Set Up Limited Liability Company (GmbH)

It is not a surprise that with a limited liability company (GmbH) the owners only undertake limited liability (share capital, not their assets).

A limited liability company, LLC (GmbH) is a company that has a juridical person established by more than one individual or companies with a specific capital (nominal capital). Every associate takes part by compensating a starting share of the money. The responsibility of the associate is restricted to particular symbolic capital.

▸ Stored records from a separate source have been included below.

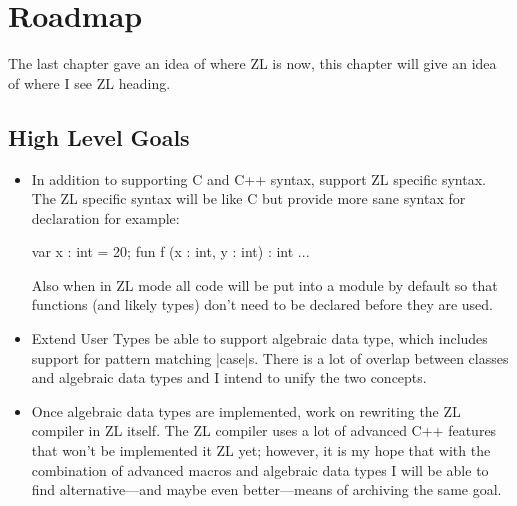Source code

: \chapter{Roadmap}
\label{roadmap}

The last chapter gave an idea of where ZL is now, this chapter will
give an idea of where I see ZL heading.

\section*{High Level Goals}

\begin{itemize}

\item

In addition to supporting C and C++ syntax, support ZL specific
syntax.  The ZL specific syntax will be like C but provide more sane
syntax for declaration for example:
\begin{code}
var x : int = 20;
fun f (x : int, y : int) : int {...}
\end{code}
Also when in ZL mode all code will be put into a module by default so
that functions (and likely types) don't need to be declared before
they are used.

\item

Extend User Types be able to support algebraic data type, which
includes support for pattern matching |case|s.  There is a lot of
overlap between classes and algebraic data types and I intend to
unify the two concepts.

\item

Once algebraic data types are implemented, work on rewriting the ZL
compiler in ZL itself.  The ZL compiler uses a lot of advanced C++
features that won't be implemented it ZL yet; however, it is my hope
that with the combination of advanced macros and algebraic data types
I will be able to find alternative---and maybe even better---means of
archiving the same goal.

\end{itemize}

By comparison to the Swiss “Aktiengesellschaft (AG)” that demands a sum of CHF 100,000, such that more than half of it is compensated to establish it, the owners are to supervise and act on behalf of the company. The person-oriented essence of the GmbH is also demonstrated in the necessary registration of the stockholders in the commercial register.
The GmbH may be characterized as a trading company with an individual corporate body in which one or more real or legal persons take part. It is responsible for its commitments to the scope of the company assets. Every company member takes part in the nominal capital by making at least one capital subsidy. The sections of association may require responsibilities to make further financial and material contributions. The applicable rules may be obtained in art. 772 – 827 of the Swiss Code of Obligations.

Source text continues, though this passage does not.